ICRAseminar: Lessons learned from nanogeosciences for engineered nanoparticles and microplastic research. Prof. Dr. Thilo Hofman, Centre for Microbiology and Environmental Systems Science, University of Vienna
11:00 Sala d'actes ICRA
“ Lessons learned from nanogeosciences for engineered nanoparticles and microplastic research " Prof. Dr. Thilo Hofman, Centre for Microbiology and Environmental Systems Science, University of Vienna
Sala d’actes de l’ICRA – 15 March 2019– 11:00am
ICRA – Parc Científic i Tecnològic de la Universitat de Girona – Emili Grahit, 101 – 17003 Girona
Thilo Hofmann Center for Microbiology and Environmental Systems Science, University of Vienna
Lessons learned from nanogeosciences for engineered nanoparticles and microplastic reserach
Professor Thilo Hofmann received his Ph.D. in aquatic geochemistry from Bremen University in 1998. From 1999 he was first a post-doctoral scholar, and then Assistant Professor at Mainz University. Since 2005 Prof. Hofmann has been Full Professor and Chair for Environmental Geosciences at the University of Vienna. His group works in nanogeosciences, environmental impact of nanotechnology, investigates trace contaminants and sorption to carbonaceous materials and microplastic, and in hydrogeology, including vulnerability analysis. Prof. Hofmann served as Vice Dean of the Faculty for Earth Sciences, Geography and Astronomy from 2006 to 2012 and then as Dean of the Faculty until 2016. He is director of the University of Vienna's Environmental Research Network, which he established in 2014; the network includes more than 130 scientists from the natural sciences, the social sciences, the humanities, law, and economics, aiming to tackle today’s environmental challenges. In March 2019 he was one of the founding members of the new Center for Microbiology and Environmental System Sciences at the University of Vienna.
Prof. Hofmann has published more than 150 peer-reviewed papers. He has received awards from the German Academic Scholarship Foundation, Berlin Technical University (the Erwin-Stephan Prize), and the German Water Chemical Society. In 2017 he was appointed Adjunct Full Professor in the Department of Civil and Environmental Engineering at Duke University (US). In 2018 he was honored as Guest Professor at the College of Environmental Science and Engineering at Nankai University, Tianjin (China).

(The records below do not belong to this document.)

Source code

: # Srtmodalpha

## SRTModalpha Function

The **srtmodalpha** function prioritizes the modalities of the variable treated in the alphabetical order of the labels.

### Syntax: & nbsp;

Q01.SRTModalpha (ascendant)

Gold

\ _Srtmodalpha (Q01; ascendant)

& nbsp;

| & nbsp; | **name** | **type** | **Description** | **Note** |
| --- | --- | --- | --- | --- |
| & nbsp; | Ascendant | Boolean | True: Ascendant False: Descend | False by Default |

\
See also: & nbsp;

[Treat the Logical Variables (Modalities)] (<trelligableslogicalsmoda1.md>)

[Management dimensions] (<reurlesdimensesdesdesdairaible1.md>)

Talk: My talk will address natural (NPs), engineered (ENPs) and microplastic (nano)particles (MPs). Globally, surface and groundwater resources are the most important sources for drinking water supply. Surface waters and groundwater resources are, however, prone to threats from emerging contaminants, including nanoparticles. The production and use of emerging contaminants inevitably leads to their release into aquatic environments, besides many others, also engineered nanoparticles and mircoplastic (nano)particles. Concerns therefore arise over the possibility that also ENPs and MPs might pose a threat to drinking water supplies. Investigations into the vulnerability of drinking water supplies to ENPs and MPs are hampered by the absence of suitable analytical methods that are capable of detecting and quantifying them in complex aqueous matrices. Even though many concepts have been developed in nanogeosciences for natural particles, they are seldom used for ENPs and MPs. Analytical data concerning the presence of ENPs and MPs in drinking water supplies is scarce. The eventual fate of ENPs and MPs in the natural environment and in processes that are important for drinking water production are currently being investigated through laboratory based-experiments and modelling. Although the information obtained from these studies may not, as yet, be sufficient to allow comprehensive assessment of the complete life-cycle of ENPs and MPs, it does provide a valuable starting point for predicting their relevance. This talk will address specific aspects concerning the detection and prediction of nanoparticle fate, including natural, engineered and microplastic particles. It will focus on both, new analytical concepts and “old” knowledge from nanogeoscience, which might be of importance for MPs research.